The Boston Teachers Union and the Boston School Department reached a tentative agreement on a new four-year contract last night, but not before the Menino administration trampled all over the free speech rights of 8,000 members of the teachers union. The substance of the contract, especially greater management flexibility in underperforming schools, looks reasonable. But the road to the contract is a shambles.
The union was negotiating under the threat of hefty fines rooted in a January decision by the state Labor Relations Commission that ordered the union to "cease and desist" from encouraging or condoning a work stoppage. The ruling was aimed at an earlier vote by the union's executive committee asking the membership whether it would consider a one-day strike in February. Teacher strikes are illegal, but not unknown, in Massachusetts. This page vigorously opposes them. But that shouldn't preclude Boston teachers simply discussing whether to engage in a peaceful act of civil disobedience.
The School Department kept up the pressure and smell ed blood on Feb. 13 when Superior Court Judge Bruce Henry upheld the labor commission's ruling and ordered the union to disavow the vote of the executive board. The union didn't issue a public retraction but it did postpone the strike debate, a sign that negotiations were going well. Still, the School Department pressed for the union to be found in contempt. And on Monday, Judge Henry slapped the union with a $30,000 fine, starting yesterday, and warned that subsequent days without a disavowal of the original vote on whether to strike would bring tens of thousands of additional dollars in fines.
Even those who strongly object to illegal strikes by public employees should take no satisfaction in this affair. There was no way to predict with certainty what the union membership would decide. Yet the court restrained teachers from even deliberating on the question of a one-day strike. Prior rulings by the state Labor Relations Commission had shown a clear understanding of the difference between a debate about ideas and an illegal strike act. But that distinction is now lost. And the result, in the words of a BTU brief, is that the "state is implementing the law as a hammer against freedom of speech and association."

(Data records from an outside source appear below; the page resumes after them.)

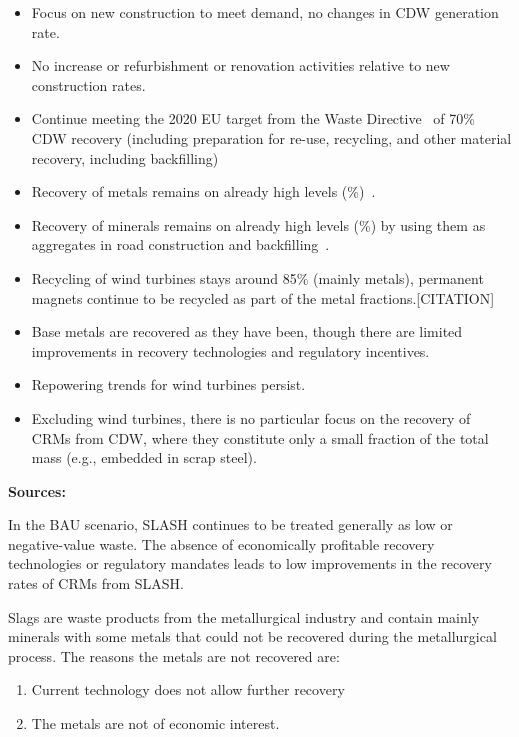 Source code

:\begin{itemize}
  \item Focus on new construction to meet demand, no changes in CDW generation rate.
  \item No increase or refurbishment or renovation activities relative to new construction rates.
  \item Continue meeting the 2020 EU target from the Waste Directive~\cite{eu2008wastedirective} of 70\% CDW recovery (including preparation for re-use, recycling, and other material recovery, including backfilling)
  \item Recovery of metals remains on already high levels (\%)~\cite{moschen2023cdw}.
  \item Recovery of minerals remains on already high levels (\%) by using them as aggregates in road construction and backfilling~\cite{moschen2023cdw}.
  \item Recycling of wind turbines stays around 85\% (mainly metals), permanent magnets continue to be recycled as part of the metal fractions.[CITATION]
  \item Base metals are recovered as they have been, though there are limited improvements in recovery technologies and regulatory incentives.
  \item Repowering trends for wind turbines persist.
  \item Excluding wind turbines, there is no particular focus on the recovery of CRMs from CDW, where they constitute only a small fraction of the total mass (e.g., embedded in scrap steel).
\end{itemize}



\wasteSubsubsecSLASH 
\textbf{Sources:}~\cite{eurofer2023steel,euroal2023aluminium,vogl2020steelgreen,visualcapitalist2023steel,asquer2019ash}

In the BAU scenario, SLASH continues to be treated generally as low or negative-value waste. The absence of economically profitable recovery technologies or regulatory mandates leads to low improvements in the recovery rates of CRMs from SLASH.


Slags are waste products from the metallurgical industry and contain mainly minerals with some metals that could not be recovered during the metallurgical process. The reasons the metals are not recovered are:

\begin{enumerate}
  \item Current technology does not allow further recovery
  \item The metals are not of economic interest.
\end{enumerate}


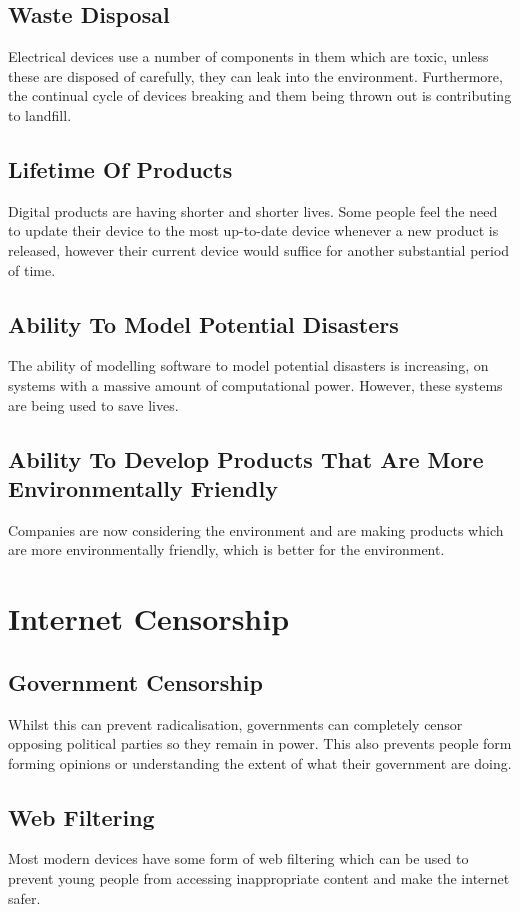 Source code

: \documentclass[a4paper,11pt, twocolumn]{article}
\begin{document}
\subsection{Waste Disposal}
Electrical devices use a number of components in them which are toxic, unless these are disposed of carefully, they can leak into the environment. Furthermore, the continual cycle of devices breaking and them being thrown out is contributing to landfill.
\subsection{Lifetime Of Products}
Digital products are having shorter and shorter lives. Some people feel the need to update their device to the most up-to-date device whenever a new product is released, however their current device would suffice for another substantial period of time.
\subsection{Ability To Model Potential Disasters}
The ability of modelling software to model potential disasters is increasing, on systems with a massive amount of computational power. However, these systems are being used to save lives.
\subsection{Ability To Develop Products That Are More Environmentally Friendly}
Companies are now considering the environment and are making products which are more environmentally friendly, which is better for the environment.

\section{Internet Censorship}
\subsection{Government Censorship}
Whilst this can prevent radicalisation, governments can completely censor opposing political parties so they remain in power. This also prevents people form forming opinions or understanding the extent of what their government are doing.
\subsection{Web Filtering}
Most modern devices have some form of web filtering which can be used to prevent young people from accessing inappropriate content and make the internet safer.
\end{document}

Little wonder that the usual bonhomie of a freshly settled contract is missing here. The teachers union did a little saber rattling by raising the possibility of a one-day strike. The response of the School Department was to grab that sword and stab away at the First Amendment rights of Boston's teachers. That's not a tough negotiation tactic. It's an unwarranted and probably unconstitutional prior restraint on a group of public employees.